I'll give it to you right at the top--none of the Series Two I opened held any hits, variations, or Luis Robert cards. If you're looking for those, you'd best stop reading now.

No, these boxes were pretty par from the course and included a steady diet of base cards and the occasional insert.

I'm not typically a big fan of insert sets that focus on a single player (the Gleyber Torres set from a year or two ago was annoying), though I'm okay with this Players of the Decade set featuring Mike Trout. Trout will go down as one of the greatest players of all-time, so that's more excusable than a rookie from New York.

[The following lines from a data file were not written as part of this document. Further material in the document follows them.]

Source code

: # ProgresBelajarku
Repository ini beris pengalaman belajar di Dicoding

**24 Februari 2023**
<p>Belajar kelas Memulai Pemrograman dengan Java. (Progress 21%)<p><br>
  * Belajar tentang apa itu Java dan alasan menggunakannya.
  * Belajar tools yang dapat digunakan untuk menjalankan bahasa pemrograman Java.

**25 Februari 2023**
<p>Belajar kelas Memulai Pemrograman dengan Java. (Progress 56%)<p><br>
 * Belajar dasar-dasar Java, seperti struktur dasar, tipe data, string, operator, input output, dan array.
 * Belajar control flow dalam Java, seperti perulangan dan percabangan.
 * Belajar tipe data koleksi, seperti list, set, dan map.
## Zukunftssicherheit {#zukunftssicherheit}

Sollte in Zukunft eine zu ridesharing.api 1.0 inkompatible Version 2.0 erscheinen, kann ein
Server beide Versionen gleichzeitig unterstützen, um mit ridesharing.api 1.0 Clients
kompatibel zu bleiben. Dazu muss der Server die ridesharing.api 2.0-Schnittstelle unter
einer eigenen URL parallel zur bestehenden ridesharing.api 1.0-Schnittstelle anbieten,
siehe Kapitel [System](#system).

I attempted to purchase the Dodgers team set on eBay when the set was released, but didn't find any listings with a low enough price. So I'll be chasing these the old-fashioned way. These boxes held four of the twelve Dodgers from S2.

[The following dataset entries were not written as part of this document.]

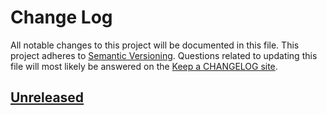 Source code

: # Change Log
All notable changes to this project will be documented in this file.
This project adheres to [Semantic Versioning](http://semver.org/).
Questions related to updating this file will most likely be answered
on the [Keep a CHANGELOG site](http://keepachangelog.com/).

## [Unreleased][unreleased]


[unreleased]: https://github.com/ishotfirst/climbing/compare/master...HEAD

A Turkey Red Joc Pederson dropped out of a pack, and I'll happily take it. Joc was nearly traded to the Angels in the offseason, but he's still a Dodger for now. Not so sure that'll be the case after this season.


Rounding out these cards with another Turkey Red, this time of an absolutely jacked Rickey Henderson. I'm not sure which stint with Oakland this photo is from, though I wonder if it coincided with Canseco and McGwire's--looks like he could be a third Bash Brother.

Saturday, July 25, 2020

Something Cool and Yellow

Night Owl said it best in his blog post yesterday: "Just about anything good that happens this month I consider a birthday gift."

Like Night Owl, my birthday was earlier this month, and I'm lumping together all of the good things that happen in July as a gift from the cosmos. I've received several card packages over the last few weeks from fellow bloggers and readers, and though I doubt many (if any) had my birthday in mind, I've decided to consider them all birthday gifts anyway.

Earlier this week a bubble mailer arrived, and I knew it to be an intentional birthday gift. After all, my dad is the one who sent it.


Whoooooooooooooo!

A 1959 Topps Sandy Koufax. It's the first Sandy Koufax card from his playing days in my collection (though he is featured on the 1966 NL K Leaders card #226 with Cloninger and Drysdale which I also have). Still, this is the first proper Koufax card I get to call my own. 

My dad and I had a conversation about possible birthday gifts a couple of weeks ago, and this card happened to make its way into our talk. Little did I know it'd be in my hands just a few days later.

The card is in pretty good shape, with the borders being the big knock against it. I'm not a condition snob, so it does not bug me at all. 

And the last thing I'll do is complain about owning a Sandy Koufax card. 


I'm not sure why the back scanned so dark, but here it is. 

It's strange to see Koufax's numbers so mediocre. This is still early in his career, but a 4.20 career ERA certainly doesn't seem right. Koufax was still a couple of years away from his first otherworldy season, and ended his career with a stellar 2.76 ERA. 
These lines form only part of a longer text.